サンライズ『∀ガンダム』

この『∀ガンダム』で復活後の三部作と呼ばれているものを全部見たことになる。ところで僕の∀ガンダム初体験といえばなんといってもこれだ。多分ニコニコで一番長い動画だと思う。このおかげで次回予告をとばせなくなった。
まあそんなことはいいのだが、よく考えたらガンダムシリーズでTV版を通してみたのは実はこれが初めてだった。ストーリー的にそれまでの富野ガンダムとつながりはないかなと思ってみたが、モビルスーツとかはそれまでのシリーズにでてきたものらしく、それらを見ていたらもっと楽しめたかもしれない。特にカプルの原型は『機動戦士ガンダムZZ』にでていたらしい。カプルの体育座りはすばらしかった。カプルにはもっと活躍してほしかった。もちろん敵をたくさんやっつけるという意味ではなく。ところでローラだからOPは西城秀樹だったのだろうか。
これまたどうでもいいことだった。とはいえ作品の中身についてそんなにいう言葉を持っていなかったりする。まあ面白かった。演説のシーンではさすがに泣いた。ニコニコとかアニメ関係のブログとかを見ても結構評判が良さそうで、富野作品の中でも人気が高い方なのかなとか思った。ただ例のひげのガンダムだけはいい評価を与えている人は少ないように見えるが。まあいいと思おうがそうでなかろうが、語る言葉がないときはしょうがないと思うのだが、一つだけ引っかかることがあった。

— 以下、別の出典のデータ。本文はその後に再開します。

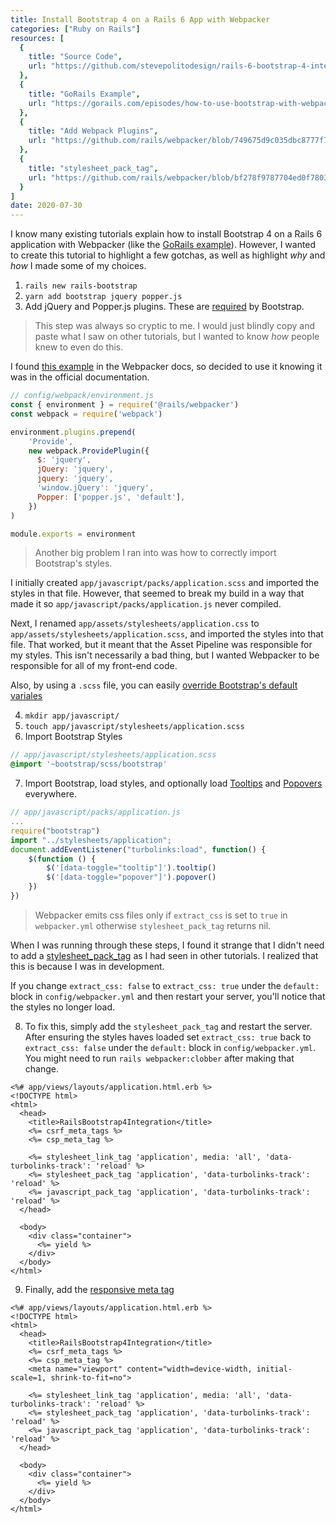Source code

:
 ```yaml
---
title: Install Bootstrap 4 on a Rails 6 App with Webpacker 
categories: ["Ruby on Rails"]
resources: [
  {
    title: "Source Code",
    url: "https://github.com/stevepolitodesign/rails-6-bootstrap-4-integration"
  },
  {
    title: "GoRails Example",
    url: "https://gorails.com/episodes/how-to-use-bootstrap-with-webpack-and-rails"
  },
  {
    title: "Add Webpack Plugins",
    url: "https://github.com/rails/webpacker/blob/749675d9c035dbc8777f718582e3e4804147e9e5/docs/webpack.md#plugins"
  },
  {
    title: "stylesheet_pack_tag",
    url: "https://github.com/rails/webpacker/blob/bf278f9787704ed0f78038ad7d36c008abc2edfd/docs/css.md#link-styles-from-your-rails-views"
  }
]
date: 2020-07-30
---
```


I know many existing tutorials explain how to install Bootstrap 4 on a Rails 6 application with Webpacker (like the [GoRails example](https://gorails.com/episodes/how-to-use-bootstrap-with-webpack-and-rails)). However, I wanted to create this tutorial to highlight a few gotchas, as well as highlight _why_ and _how_ I made some of my choices.

1. `rails new rails-bootstrap`
2. `yarn add bootstrap jquery popper.js`
3. Add jQuery and Popper.js plugins. These are [required](https://getbootstrap.com/docs/4.5/getting-started/introduction/#js) by Bootstrap. 

> This step was always so cryptic to me. I would just blindly copy and paste what I saw on other tutorials, but I wanted to know _how_ people knew to even do this. 

I found [this example](https://github.com/rails/webpacker/blob/749675d9c035dbc8777f718582e3e4804147e9e5/docs/webpack.md#plugins) in the Webpacker docs, so decided to use it knowing it was in the official documentation.

```js
// config/webpack/environment.js
const { environment } = require('@rails/webpacker')
const webpack = require('webpack')

environment.plugins.prepend(
    'Provide',
    new webpack.ProvidePlugin({
      $: 'jquery',
      jQuery: 'jquery',
      jquery: 'jquery',
      'window.jQuery': 'jquery',
      Popper: ['popper.js', 'default'],
    })
)

module.exports = environment
```
> Another big problem I ran into was how to correctly import Bootstrap's styles.

I initially created `app/javascript/packs/application.scss` and imported the styles in that file. However, that seemed to break my build in a way that made it so `app/javascript/packs/application.js` never compiled.

Next, I renamed `app/assets/stylesheets/application.css` to `app/assets/stylesheets/application.scss`, and imported the styles into that file. That worked, but it meant that the Asset Pipeline was responsible for my styles. This isn't necessarily a bad thing, but I wanted Webpacker to be responsible for all of my front-end code.

Also, by using a `.scss` file, you can easily [override Bootstrap's default variales](https://getbootstrap.com/docs/4.5/getting-started/theming/#variable-defaults)

4. `mkdir app/javascript/`
5. `touch app/javascript/stylesheets/application.scss`
6. Import Bootstrap Styles

```scss
// app/javascript/stylesheets/application.scss
@import '~bootstrap/scss/bootstrap'
``` 

7. Import Bootstrap, load styles, and optionally load [Tooltips](https://getbootstrap.com/docs/4.5/components/tooltips/#example-enable-tooltips-everywhere) and [Popovers](https://getbootstrap.com/docs/4.5/components/popovers/#example-enable-popovers-everywhere) everywhere.

```js
// app/javascript/packs/application.js
...
require("bootstrap")
import "../stylesheets/application";
document.addEventListener("turbolinks:load", function() {
    $(function () {
        $('[data-toggle="tooltip"]').tooltip()
        $('[data-toggle="popover"]').popover()
    })
})
```

> Webpacker emits css files only if `extract_css` is set to `true` in `webpacker.yml` otherwise `stylesheet_pack_tag` returns nil.

When I was running through these steps, I found it strange that I didn't need to add a [stylesheet\_pack\_tag](https://github.com/rails/webpacker/blob/bf278f9787704ed0f78038ad7d36c008abc2edfd/docs/css.md#link-styles-from-your-rails-views) as I had seen in other tutorials. I realized that this is because I was in development.

If you change `extract_css: false` to `extract_css: true` under the `default:` block in `config/webpacker.yml` and then restart your server, you'll notice that the styles no longer load.

8. To fix this, simply add the `stylesheet_pack_tag` and restart the server. After ensuring the styles haves loaded set `extract_css: true` back to `extract_css: false` under the `default:` block in `config/webpacker.yml`. You might need to run `rails webpacker:clobber` after making that change.

```erb{10}
<%# app/views/layouts/application.html.erb %>
<!DOCTYPE html>
<html>
  <head>
    <title>RailsBootstrap4Integration</title>
    <%= csrf_meta_tags %>
    <%= csp_meta_tag %>

    <%= stylesheet_link_tag 'application', media: 'all', 'data-turbolinks-track': 'reload' %>
    <%= stylesheet_pack_tag 'application', 'data-turbolinks-track': 'reload' %>
    <%= javascript_pack_tag 'application', 'data-turbolinks-track': 'reload' %>
  </head>

  <body>
    <div class="container">
      <%= yield %>
    </div>
  </body>
</html>

```

9. Finally, add the [responsive meta tag](https://getbootstrap.com/docs/4.5/getting-started/introduction/#responsive-meta-tag)

```erb{8}
<%# app/views/layouts/application.html.erb %>
<!DOCTYPE html>
<html>
  <head>
    <title>RailsBootstrap4Integration</title>
    <%= csrf_meta_tags %>
    <%= csp_meta_tag %>
    <meta name="viewport" content="width=device-width, initial-scale=1, shrink-to-fit=no">

    <%= stylesheet_link_tag 'application', media: 'all', 'data-turbolinks-track': 'reload' %>
    <%= stylesheet_pack_tag 'application', 'data-turbolinks-track': 'reload' %>
    <%= javascript_pack_tag 'application', 'data-turbolinks-track': 'reload' %>
  </head>

  <body>
    <div class="container">
      <%= yield %>
    </div>
  </body>
</html>
```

最初は地球原住民と月の住民、ムーンレイスとの後者の地球入植に関する対立を軸に話が進んでゆく。両方の陣営には和平を望む者もいれば徹底抗戦しようとする者もいる。おそらく他の富野作品と同じように、地球の側にも月の側にも一定の正しさはあるだろう。地球の側からしたら領土をいきなりよそ者に奪われたら面白くないだろうし、月の人にしてみたら元々地球人だしその権利はあると思っている、と。
しかし最後には、なんというか、目的を共有するもの同士でかたまった感がある。つまり、地球人、ムーンレイスの区別なく、和平を望むもの、破壊を望むもので別れたというような。まあかなり記憶が定かでないのではっきりとはいえないが、ラスボス的な扱いだったギム・ギンガナムはなんか完全な悪役のようになってしまって、戦うことに対する義のようなものが見いだせないように感じた。そうすることで地球対月という点に関してはハッピーエンドを迎えることができたということは看過できないような気がする。もちろん別の観点からはハッピーエンドではないのだろうが。
まあギンガナムが完全な悪役であるかどうかという点に関しては多分異論もあるのだろう。僕の疑わしい理解力でそう見えたということにすぎないので。しかしより重要なことは、人間の生存を条件づけるものの強さだ。この場合は地球と月という所属。月と地球、仲良くしましょうというのは、第三者からしてみたらいいことかもしれないが、当事者にとってみたら、短期的な不利益を被る場合が多い。だから抵抗がある。単に感情的に嫌だといっているわけではない(感情的な不安定も短期的な不利益の一部だろうから、単純に排除するわけにはいかないが)。いずれにしてもこういったことが人を所属なり自分が与する集団なりに縛り付けることになるのだ。こういった桎梏から自由になることは容易ではない。所属の桎梏を逃れて自由にそこから逃れることのできるものは限られたものにすぎない。しかし共通の敵が現れた場合はその限りではない。つまり両陣営にともに不利益をもたらす存在が現れた場合だ。この作品はこの道を辿ったように思う。問題はハッピーエンドであるかないかということよりも、それをもたらす前提だ。たとえば『伝説巨神イデオン』におけるある種のディスコミュニケーションも、そういった所属による桎梏の問題を無視することはできないだろう。なんとうか、復活後の三作品(まあ『リーンの翼』もそうなのだろうか)を見てみて、そういった「生存を条件づけるもの」の強大さ、あるいは不可避性という問題が看過されてしまっているのではないかと思う。以前からこのブログで書いているように、僕はこういった自我とその外部といった問題により興味を持っているので、どうしてもそのように見てしまう。というわけでそろそろ富野作品は『機動戦士ガンダム』かなと思う。